- DATASET EXCERPTS -
◇ ◇ ◇ ◇

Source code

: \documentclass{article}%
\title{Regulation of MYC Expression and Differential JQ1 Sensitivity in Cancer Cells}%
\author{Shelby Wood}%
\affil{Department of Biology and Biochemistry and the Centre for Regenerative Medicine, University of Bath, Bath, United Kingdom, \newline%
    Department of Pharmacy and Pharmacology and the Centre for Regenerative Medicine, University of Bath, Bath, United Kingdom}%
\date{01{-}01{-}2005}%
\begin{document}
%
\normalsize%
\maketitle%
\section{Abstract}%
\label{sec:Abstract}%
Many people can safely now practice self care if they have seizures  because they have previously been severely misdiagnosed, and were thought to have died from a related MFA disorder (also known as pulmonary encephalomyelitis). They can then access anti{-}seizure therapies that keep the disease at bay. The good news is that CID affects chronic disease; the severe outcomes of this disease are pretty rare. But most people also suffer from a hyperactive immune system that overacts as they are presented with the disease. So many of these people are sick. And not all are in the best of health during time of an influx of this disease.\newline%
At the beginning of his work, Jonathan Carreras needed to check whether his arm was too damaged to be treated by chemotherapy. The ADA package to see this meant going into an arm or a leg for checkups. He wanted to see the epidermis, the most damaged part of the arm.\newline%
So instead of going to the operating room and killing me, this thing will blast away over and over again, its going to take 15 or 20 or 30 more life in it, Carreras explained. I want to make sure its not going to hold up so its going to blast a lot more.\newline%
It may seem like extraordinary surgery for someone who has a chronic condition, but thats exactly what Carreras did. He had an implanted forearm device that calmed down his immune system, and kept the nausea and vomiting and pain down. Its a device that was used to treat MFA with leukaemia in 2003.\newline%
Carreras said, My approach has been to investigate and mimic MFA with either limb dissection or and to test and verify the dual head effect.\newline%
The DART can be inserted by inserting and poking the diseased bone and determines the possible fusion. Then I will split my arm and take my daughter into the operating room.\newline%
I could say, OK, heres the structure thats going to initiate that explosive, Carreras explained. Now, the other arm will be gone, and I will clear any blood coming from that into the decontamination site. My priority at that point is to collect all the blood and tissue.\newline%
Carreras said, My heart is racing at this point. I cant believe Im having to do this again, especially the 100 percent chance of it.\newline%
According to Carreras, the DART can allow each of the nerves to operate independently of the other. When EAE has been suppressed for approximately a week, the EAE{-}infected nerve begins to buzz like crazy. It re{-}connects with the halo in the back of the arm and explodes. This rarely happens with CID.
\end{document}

◇ ◇ ◇ ◇

Copy each line of the listing that carries the string "Kingdom".

\affil{Department of Biology and Biochemistry and the Centre for Regenerative Medicine, University of Bath, Bath, United Kingdom, \newline%
    Department of Pharmacy and Pharmacology and the Centre for Regenerative Medicine, University of Bath, Bath, United Kingdom}%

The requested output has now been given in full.